Introducing Self-service Business Intelligence

Một phần của tài liệu Applied microsoft power bi Bring your data to life (Trang 59 - 63)

Remember that self-service BI enables business users (information workers, like business managers or marketing managers, and power users) to offload effort from IT pros so they have to stay in line waiting for someone to enable BI for them. And, team BI allows the same users to share their reports with other team members without requiring them to

install modeling or reporting tools. Before we go deeper in personal and team BI, let’s take a moment to compare it with organizational BI. This will help you view self-service BI not as a competing technology but as a completing technology to organizational BI. In other words, self-service BI and organizational BI are both necessary for most businesses, and they complement each other.

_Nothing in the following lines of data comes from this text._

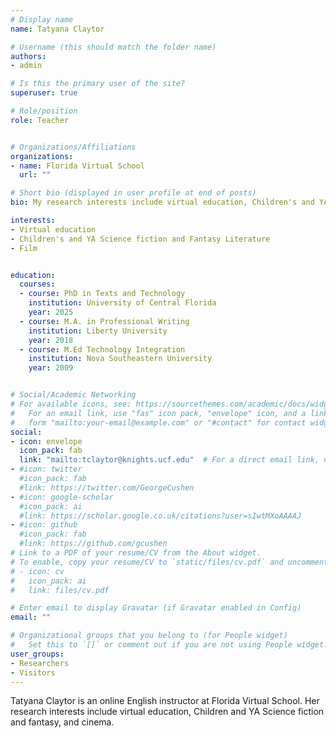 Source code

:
 ```yaml
---
# Display name
name: Tatyana Claytor

# Username (this should match the folder name)
authors:
- admin

# Is this the primary user of the site?
superuser: true

# Role/position
role: Teacher


# Organizations/Affiliations
organizations:
- name: Florida Virtual School
  url: ""

# Short bio (displayed in user profile at end of posts)
bio: My research interests include virtual education, Children's and YA science fiction and fantasy, and cinema.

interests:
- Virtual education
- Children's and YA Science fiction and Fantasy Literature
- Film


education:
  courses:
  - course: PhD in Texts and Technology
    institution: University of Central Florida
    year: 2025
  - course: M.A. in Professional Writing
    institution: Liberty University
    year: 2018
  - course: M.Ed Technology Integration
    institution: Nova Southeastern University
    year: 2009


# Social/Academic Networking
# For available icons, see: https://sourcethemes.com/academic/docs/widgets/#icons
#   For an email link, use "fas" icon pack, "envelope" icon, and a link in the
#   form "mailto:your-email@example.com" or "#contact" for contact widget.
social:
- icon: envelope
  icon_pack: fab
  link: "mailto:tclaytor@knights.ucf.edu"  # For a direct email link, use "mailto:test@example.org".
- #icon: twitter
  #icon_pack: fab
  #link: https://twitter.com/GeorgeCushen
- #icon: google-scholar
  #icon_pack: ai
  #link: https://scholar.google.co.uk/citations?user=sIwtMXoAAAAJ
- #icon: github
  #icon_pack: fab
  #link: https://github.com/gcushen
# Link to a PDF of your resume/CV from the About widget.
# To enable, copy your resume/CV to `static/files/cv.pdf` and uncomment the lines below.  
# - icon: cv
#   icon_pack: ai
#   link: files/cv.pdf

# Enter email to display Gravatar (if Gravatar enabled in Config)
email: ""

# Organizational groups that you belong to (for People widget)
#   Set this to `[]` or comment out if you are not using People widget.  
user_groups:
- Researchers
- Visitors
---
```

Tatyana Claytor is an online English instructor at Florida Virtual School. Her research interests include virtual education, Children and YA Science fiction and fantasy, and cinema.

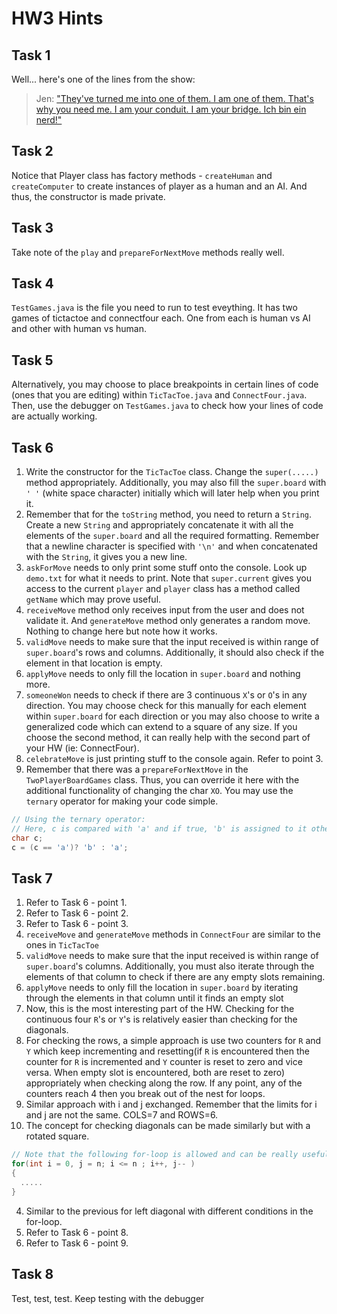 # HW3 Hints

## Task 1
Well... here's one of the lines from the show:

> Jen: ["They've turned me into one of them. I am one of them. That's why you need me. I am your conduit. I am your bridge. Ich bin ein nerd!"](https://www.youtube.com/watch?v=sD3SF6foL00&t=5s)

## Task 2
Notice that Player class has factory methods - `createHuman` and `createComputer` to create instances of player as a human and an AI. And thus, the constructor is made private.

## Task 3
Take note of the `play` and `prepareForNextMove` methods really well.

## Task 4
`TestGames.java` is the file you need to run to test eveything. It has two games of tictactoe and connectfour each. One from each is human vs AI and other with human vs human.

## Task 5
Alternatively, you may choose to place breakpoints in certain lines of code (ones that you are editing) within `TicTacToe.java` and `ConnectFour.java`. Then, use the debugger on `TestGames.java` to check how your lines of code are actually working.

## Task 6
1. Write the constructor for the `TicTacToe` class. Change the `super(.....)` method appropriately. Additionally, you may also fill the `super.board` with `' '` (white space character) initially which will later help when you print it.
2. Remember that for the `toString` method, you need to return a `String`. Create a new `String` and appropriately concatenate it with all the elements of the `super.board` and all the required formatting. Remember that a newline character is specified with `'\n'` and when concatenated with the `String`, it gives you a new line.
3. `askForMove` needs to only print some stuff onto the console. Look up `demo.txt` for what it needs to print. Note that `super.current` gives you access to the current `player` and `player` class has a method called `getName` which may prove useful.
4. `receiveMove` method only receives input from the user and does not validate it. And `generateMove` method only generates a random move. Nothing to change here but note how it works.
5. `validMove` needs to make sure that the input received is within range of `super.board`'s rows and columns. Additionally, it should also check if the element in that location is empty.
6. `applyMove` needs to only fill the location in `super.board` and nothing more.
7. `someoneWon` needs to check if there are 3 continuous `X`'s or `O`'s in any direction. You may choose check for this manually for each element within `super.board` for each direction or you may also choose to write a generalized code which can extend to a square of any size. If you choose the second method, it can really help with the second part of your HW (ie: ConnectFour).
8. `celebrateMove` is just printing stuff to the console again. Refer to point 3.
9. Remember that there was a `prepareForNextMove` in the `TwoPlayerBoardGames` class. Thus, you can override it here with the additional functionality of changing the char `XO`. You may use the `ternary` operator for making your code simple.
```c++
// Using the ternary operator:
// Here, c is compared with 'a' and if true, 'b' is assigned to it otherwise 'a' is assigned to it
char c;
c = (c == 'a')? 'b' : 'a';
```

## Task 7
1. Refer to Task 6 - point 1.
2. Refer to Task 6 - point 2.
3. Refer to Task 6 - point 3.
4. `receiveMove` and `generateMove` methods in `ConnectFour` are similar to the ones in `TicTacToe`
5. `validMove` needs to make sure that the input received is within range of `super.board`'s columns. Additionally, you must also iterate through the elements of that column to check if there are any empty slots remaining.
6. `applyMove` needs to only fill the location in `super.board` by iterating through the elements in that column until it finds an empty slot
7. Now, this is the most interesting part of the HW. Checking for the continuous four `R`'s or `Y`'s is relatively easier than checking for the diagonals. 
  1. For checking the rows, a simple approach is use two counters for `R` and `Y` which keep incrementing and resetting(if `R` is encountered then the counter for `R` is incremented and `Y` counter is reset to zero and vice versa. When empty slot is encountered, both are reset to zero) appropriately when checking along the row. If any point, any of the counters reach 4 then you break out of the nest for loops.
  2. Similar approach with i and j exchanged. Remember that the limits for i and j are not the same. COLS=7 and ROWS=6.
  3. The concept for checking diagonals can be made similarly but with a rotated square.
  ```c++
  // Note that the following for-loop is allowed and can be really useful as an inner for-loop for this part
  for(int i = 0, j = n; i <= n ; i++, j-- )
  {
    .....
  }
  ```
  4. Similar to the previous for left diagonal with different conditions in the for-loop.
9. Refer to Task 6 - point 8.
10. Refer to Task 6 - point 9.

## Task 8
Test, test, test. Keep testing with the debugger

2.1.1 Understanding Organizational BI

Organizational BI defines a set of technologies and processes for implementing an end-to- end BI solution where the implementation effort is shifted to IT professionals (as opposed to information workers and people who use Power BI Desktop or Excel as part of their job).

Classic organizational BI architecture

The main objective of organizational BI is to provide accurate and trusted analysis and reporting.

Figure 2.1 shows a classic organizational BI solution.

Figure 2.1 Organizational BI typically includes ETL processes, data warehousing, and a semantic layer.

In a typical corporate environment, data is scattered in a variety of data sources, and

consolidating it presents a major challenge. Extraction, transformation, and loading (ETL) processes extract data from the original data sources, clean it, and then load the trusted data in a data warehouse or data mart. The data warehouse organizes data in a set of dimensions and fact tables. When designing the data warehouse, BI pros strive to reduce the number of tables in order to make the schema more intuitive and facilitate reporting processes. For example, an operational database might be highly normalized and have Product, Subcategory, and Category tables. However, when designing a data warehouse, the modeler might decide to have a single Product table that includes columns from the Subcategory and Category tables. So instead of three tables, the data warehouse now has only one table, and end users don’t need to join multiple tables.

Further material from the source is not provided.